[What is needed]:
Say how many of the lines below include the word "entries", and write nothing else.

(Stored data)

• • • • • • •

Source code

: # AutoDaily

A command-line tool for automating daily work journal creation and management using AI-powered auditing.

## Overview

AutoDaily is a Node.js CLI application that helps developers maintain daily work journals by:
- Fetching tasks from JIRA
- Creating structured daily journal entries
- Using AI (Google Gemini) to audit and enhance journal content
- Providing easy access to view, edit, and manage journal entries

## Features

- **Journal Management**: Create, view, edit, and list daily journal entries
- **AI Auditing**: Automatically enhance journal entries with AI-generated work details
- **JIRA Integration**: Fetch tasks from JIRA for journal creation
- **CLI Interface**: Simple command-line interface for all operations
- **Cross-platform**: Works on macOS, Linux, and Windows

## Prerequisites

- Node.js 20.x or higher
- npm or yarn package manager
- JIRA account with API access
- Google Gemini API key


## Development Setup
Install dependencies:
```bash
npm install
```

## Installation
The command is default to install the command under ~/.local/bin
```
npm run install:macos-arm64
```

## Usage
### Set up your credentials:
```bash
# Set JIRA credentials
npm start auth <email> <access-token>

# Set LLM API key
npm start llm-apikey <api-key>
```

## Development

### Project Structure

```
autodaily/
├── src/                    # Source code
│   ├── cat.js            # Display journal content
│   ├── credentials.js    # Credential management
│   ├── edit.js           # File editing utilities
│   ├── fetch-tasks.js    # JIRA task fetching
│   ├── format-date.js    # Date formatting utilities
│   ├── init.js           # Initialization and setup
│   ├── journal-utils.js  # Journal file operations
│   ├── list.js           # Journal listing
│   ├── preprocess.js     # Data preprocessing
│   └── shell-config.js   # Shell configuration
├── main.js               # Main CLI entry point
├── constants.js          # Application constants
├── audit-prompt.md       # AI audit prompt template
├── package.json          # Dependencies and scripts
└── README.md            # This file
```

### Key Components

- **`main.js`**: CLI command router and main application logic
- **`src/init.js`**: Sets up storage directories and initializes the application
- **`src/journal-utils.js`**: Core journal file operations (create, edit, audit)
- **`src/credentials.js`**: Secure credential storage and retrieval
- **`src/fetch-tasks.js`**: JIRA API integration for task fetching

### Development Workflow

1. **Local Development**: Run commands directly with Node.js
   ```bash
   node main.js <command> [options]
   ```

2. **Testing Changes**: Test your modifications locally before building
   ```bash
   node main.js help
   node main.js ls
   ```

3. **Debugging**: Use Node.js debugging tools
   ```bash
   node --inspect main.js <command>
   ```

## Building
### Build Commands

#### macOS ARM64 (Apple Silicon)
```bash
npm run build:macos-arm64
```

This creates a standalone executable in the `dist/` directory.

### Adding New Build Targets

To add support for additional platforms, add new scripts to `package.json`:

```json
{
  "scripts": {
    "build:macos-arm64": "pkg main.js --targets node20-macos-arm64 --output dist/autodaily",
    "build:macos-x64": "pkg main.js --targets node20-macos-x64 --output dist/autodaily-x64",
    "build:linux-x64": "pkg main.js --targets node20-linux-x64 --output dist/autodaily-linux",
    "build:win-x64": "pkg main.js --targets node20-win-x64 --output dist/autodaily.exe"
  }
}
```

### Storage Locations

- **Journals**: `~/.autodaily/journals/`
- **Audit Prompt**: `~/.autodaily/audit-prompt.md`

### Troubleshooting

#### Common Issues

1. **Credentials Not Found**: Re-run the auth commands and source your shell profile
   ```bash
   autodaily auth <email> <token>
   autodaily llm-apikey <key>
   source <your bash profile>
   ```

• • • • • • •

[Exercise answer]:
4